Stratigraphic ranges of extinct and living Caribbean Faviidae were compiled from the literature and unpublished sources (Additional file 5). Fossil stratigraphic ranges for extant species were used to calibrate species nodes for Diploria spp., Favia fragum and Colpophyllia natans and the genus node for Manicina (Table 2). Calibrations of nodes were done following the guidelines of Ho and Phillips [79]. For all date priors, we used a lognormal distribution with a hard minimum bound set at youngest possible date of first appearance in the fossil record. The mode of the distribution was set to be slightly older than the oldest possible date of first appearance.
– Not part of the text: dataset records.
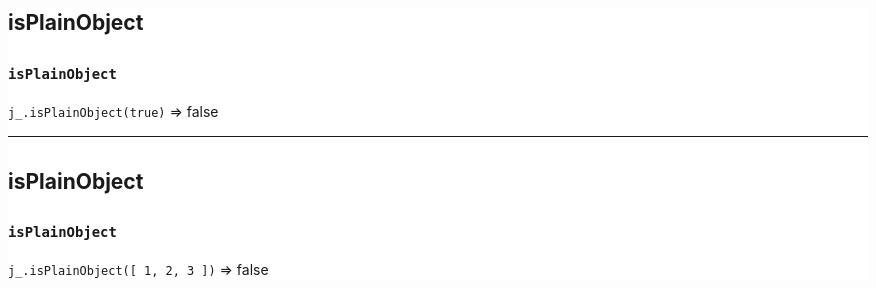 
## isPlainObject
### `isPlainObject`
`j_.isPlainObject(true)` => false

---

## isPlainObject
### `isPlainObject`
`j_.isPlainObject([ 1, 2, 3 ])` => false


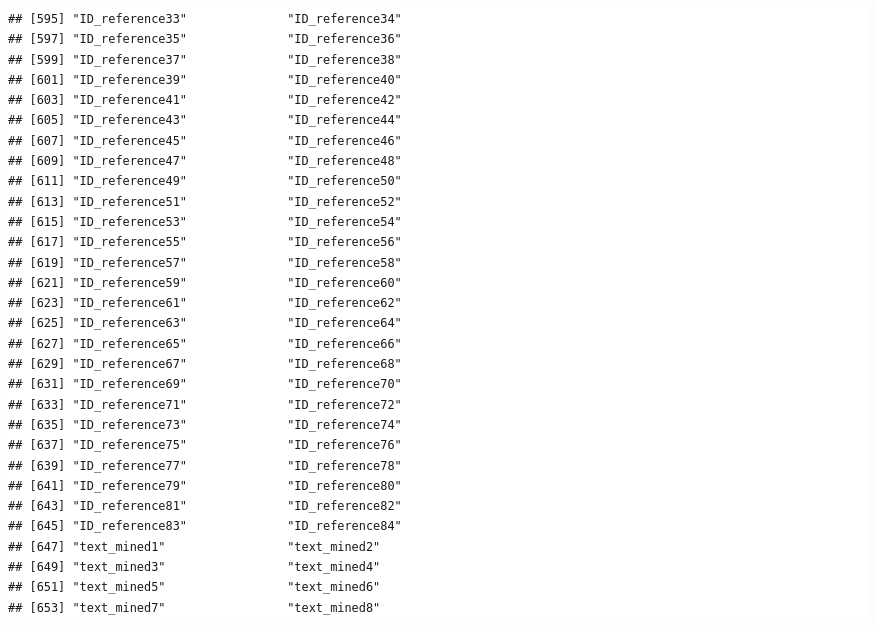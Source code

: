     ## [595] "ID_reference33"              "ID_reference34"             
    ## [597] "ID_reference35"              "ID_reference36"             
    ## [599] "ID_reference37"              "ID_reference38"             
    ## [601] "ID_reference39"              "ID_reference40"             
    ## [603] "ID_reference41"              "ID_reference42"             
    ## [605] "ID_reference43"              "ID_reference44"             
    ## [607] "ID_reference45"              "ID_reference46"             
    ## [609] "ID_reference47"              "ID_reference48"             
    ## [611] "ID_reference49"              "ID_reference50"             
    ## [613] "ID_reference51"              "ID_reference52"             
    ## [615] "ID_reference53"              "ID_reference54"             
    ## [617] "ID_reference55"              "ID_reference56"             
    ## [619] "ID_reference57"              "ID_reference58"             
    ## [621] "ID_reference59"              "ID_reference60"             
    ## [623] "ID_reference61"              "ID_reference62"             
    ## [625] "ID_reference63"              "ID_reference64"             
    ## [627] "ID_reference65"              "ID_reference66"             
    ## [629] "ID_reference67"              "ID_reference68"             
    ## [631] "ID_reference69"              "ID_reference70"             
    ## [633] "ID_reference71"              "ID_reference72"             
    ## [635] "ID_reference73"              "ID_reference74"             
    ## [637] "ID_reference75"              "ID_reference76"             
    ## [639] "ID_reference77"              "ID_reference78"             
    ## [641] "ID_reference79"              "ID_reference80"             
    ## [643] "ID_reference81"              "ID_reference82"             
    ## [645] "ID_reference83"              "ID_reference84"             
    ## [647] "text_mined1"                 "text_mined2"                
    ## [649] "text_mined3"                 "text_mined4"                
    ## [651] "text_mined5"                 "text_mined6"                
    ## [653] "text_mined7"                 "text_mined8"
Finally, the 95% probability distribution was set to encompass a soft maximum bound at the time of the closure of the Tethys (~17 Ma). These distributions incorporate the best-known estimates for origination dates of these taxa, but are wide enough to allow for shifts in dates that may reflect errors due to interpretation or incompleteness of the fossil record.

Table 2 Stratigraphic ranges, BEAST calibrations, and section references

BEAST was run 4 times (generations = 20,000,000, samplefreq = 1000) on the Bioportal webserver at the University of Oslo [80]. Log files were examined in Tracer v.1.5 [41] to assess convergence of each run. After a 10% burn-in was removed, logs and trees for all runs were combined in LogCombiner v1.7.1 and chronograms were generated with Tree Annotater v1.7.1.